The Authoritarian Personality Then and Now

Course Number

SOC4-5a-Tue1

Study Group Leader (SGL)

Jeff Kichen

Location

This course will take place virtually on Zoom. Participation requires a device (ideally a computer or tablet, rather than a cell phone) with a camera and microphone in good working order and basic familiarity with using Zoom and accessing email.

5-Week Course

September 10 - October 8

Description

The year 2020 marked the 70th anniversary of the publication of The Authoritarian Personality. After the experience of World War II, the book attempted to identify the type of person who might be susceptible to the rise of fascism in post-World War II America. The basic theory behind the book was that the potential for political fascism is associated with certain authoritarian personality characteristics that exist in wide swaths of the population and these characteristics are a function of both psychology and sociology, although the study itself emphasized the psychological over the sociological. The 1950 conclusion was that “it could happen here” and the book commands our attention today as authoritarian movements are on the rise here and abroad. 

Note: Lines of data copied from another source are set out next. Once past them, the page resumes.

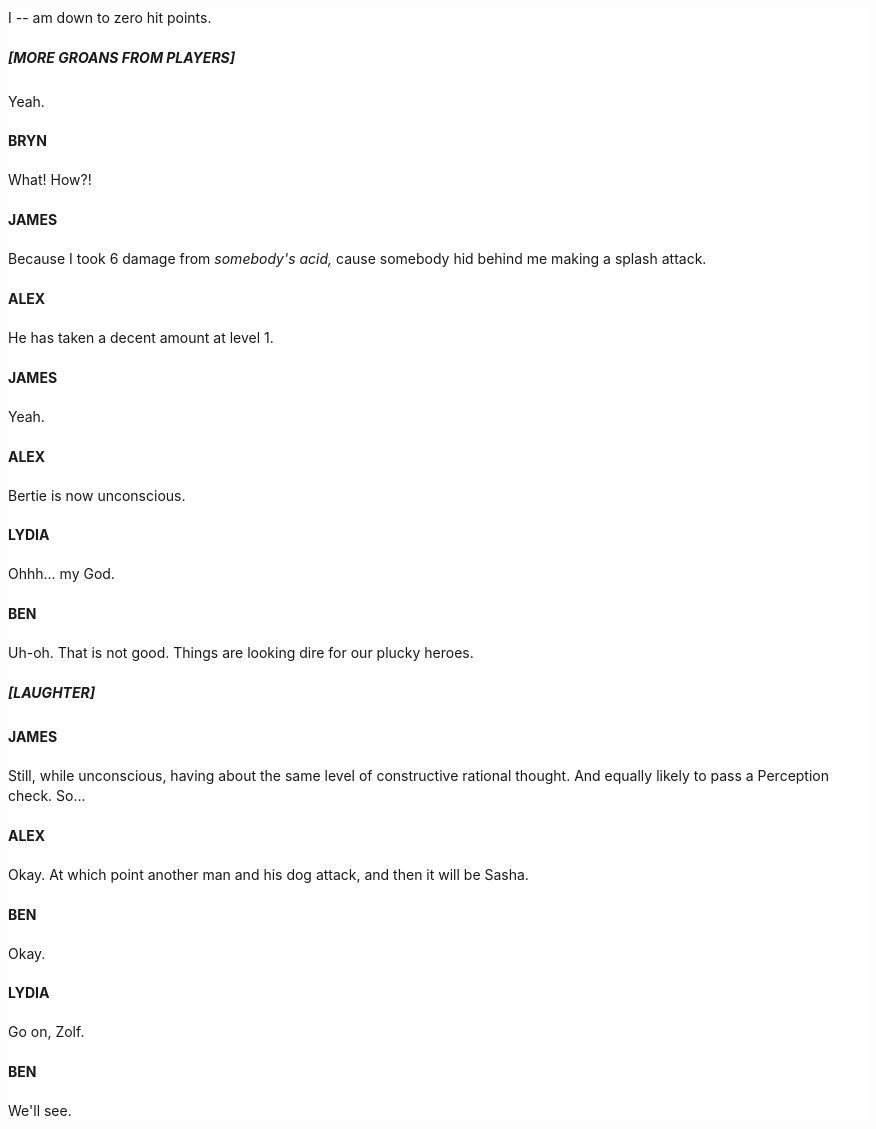 I -- am down to zero hit points. 

##### [MORE GROANS FROM PLAYERS]

Yeah. 

#### BRYN

What! How?!

#### JAMES

Because I took 6 damage from *somebody's acid,* cause somebody hid behind me making a splash attack. 

#### ALEX

He has taken a decent amount at level 1. 

#### JAMES

Yeah. 

#### ALEX

Bertie is now unconscious. 

#### LYDIA

Ohhh... my God.

#### BEN

Uh-oh. That is not good. Things are looking dire for our plucky heroes.

##### [LAUGHTER]

#### JAMES

Still, while unconscious, having about the same level of constructive rational thought. And equally likely to pass a Perception check. So... 

#### ALEX

Okay. At which point another man and his dog attack, and then it will be Sasha. 

#### BEN

Okay. 

#### LYDIA

Go on, Zolf. 

#### BEN

We'll see.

We will explore the book’s relevance today through summaries of the book’s contents and early and later critiques. From the book we will read two introductory chapters and the F-scale (F for fascist) chapter, which is widely considered the book’s most controversial chapter. As a class exercise, we will attempt to devise an updated F-Scale. We will consider the contemporary debate of whether authoritarianism is only a right-wing phenomenon or whether a left-wing authoritarian threat also exists. We will attempt to draw some conclusions as to why the threat of political authoritarianism looms so large now. What perhaps are the necessary and sufficient causes? And based on the news cycle at the end of our course, we will offer some predictions regarding authoritarianism in the United States.

Group Leadership Style

More facilitated discussion than lecture.

Course Materials

Purchase required: Authoritarianism, Wendy Brown, Peter E. Gordon and Max Pensky, University of Chicago Press, 2018. ISBN 13:9780226597270. Strongmen: How They Rise, Why They Succeed, How They Fall, Ruth Ben-Ghiat, W.W. Norton and Company, 2021, ISBN:9781788161244. Additional material including chapters from The Authoritarian Personality will be provided through the class website.

Preparation Time

I estimate approximately three hours per week for session 2 through 5. The assignment for the first session, which includes the welcome video, the syllabus, and the specially prepared video on The Authoritarian Personality, and readings, will likely be around 4.5 hours.

Biography

Jeff Kichen has been a BOLLI SGL since 2013. He has led BOLLI courses on the history of health care reform, the history of medicine, Toni Morrison, George Eliot, Lafcadio Hearn, Hannah Arendt, Theodor Adorno, Reinhold Niebuhr, Professional Wrestling and Politics, and The Year 1954. He co-edited the college text Advancing Health Through Education and published one of the first national studies on continuing care community residents. He was formerly Vice-President of Strategy and Planning for the Massachusetts Medical Society and Director of Health Care Policy at The Roche Associates. He has degrees in public health and history.